Key Points:
Being burned is probably the best way to learn things, and, having launched a lot of sites, I've also been burned a lot. So hopefully this little blog post can avoid some problems for others. Obviously if you have a small, new site, then your approach to launching a site can be very casual. But, especially if you are launching a prominent site, "flipping the switch" on a part of your site that's moved to a new platform, and / or need to launch a site precisely down to the minute, then you need to be a bit more coordinated.
If I were to give just one piece of advice: do as little as possible during the actual launch.

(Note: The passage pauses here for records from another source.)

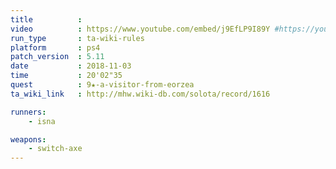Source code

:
 ```yaml
---
title          :
video          : https://www.youtube.com/embed/j9EfLP9I89Y #https://youtu.be/j9EfLP9I89Y
run_type       : ta-wiki-rules
platform       : ps4
patch_version  : 5.11
date           : 2018-11-03
time           : 20'02"35
quest          : 9★-a-visitor-from-eorzea
ta_wiki_link   : http://mhw.wiki-db.com/solota/record/1616

runners:
    - isna

weapons:
    - switch-axe
---
```


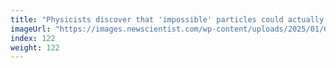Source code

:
 ```yaml
---
title: "Physicists discover that 'impossible' particles could actually be real"
imageUrl: "https://images.newscientist.com/wp-content/uploads/2025/01/08124942/SEI_235356737.jpg?width=788"
index: 122
weight: 122
---
```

This sounds obvious, but I'm amazed at how much last minute tweaking teams are often assuming for their launch. Let's say you're shooting for a noon GMT site launch and the launch will be on a brand new platform that you've migrated to. The approach perhaps taken the most often? Lump everything into the final hours before the site is launched, and then end up needing to jettison functionality and / or quality at the very last minute.
Another approach would be to take steps such that the only thing you have to do is at noon GMT to change the DNS entry, so you're literally flipping one switch at the end. Again, this sounds completely obvious but is usually overlooked. What are some ways to pull this off?
- Concentrate heavily on the tasks that can occur days before (for example: freeze development, run the search index, migrate the latest comments and content, change the DNS TTL, do final end-to-end testing).
- Also you can focus on what tasks can be started hours before (final search indexing, migration, etc), perhaps by freezing new comments. Then you can do a final test just before launch, with all the content you're going to be starting up with.
What's a good way to see if you are in fact launching with a small to-do list? Conduct a thorough test of the site days before, and rigorously push on why certain features / content are not yet available for testing. This usually means something else needs to be done at the very end, and every last-minute task that needs to be completed increases your risk.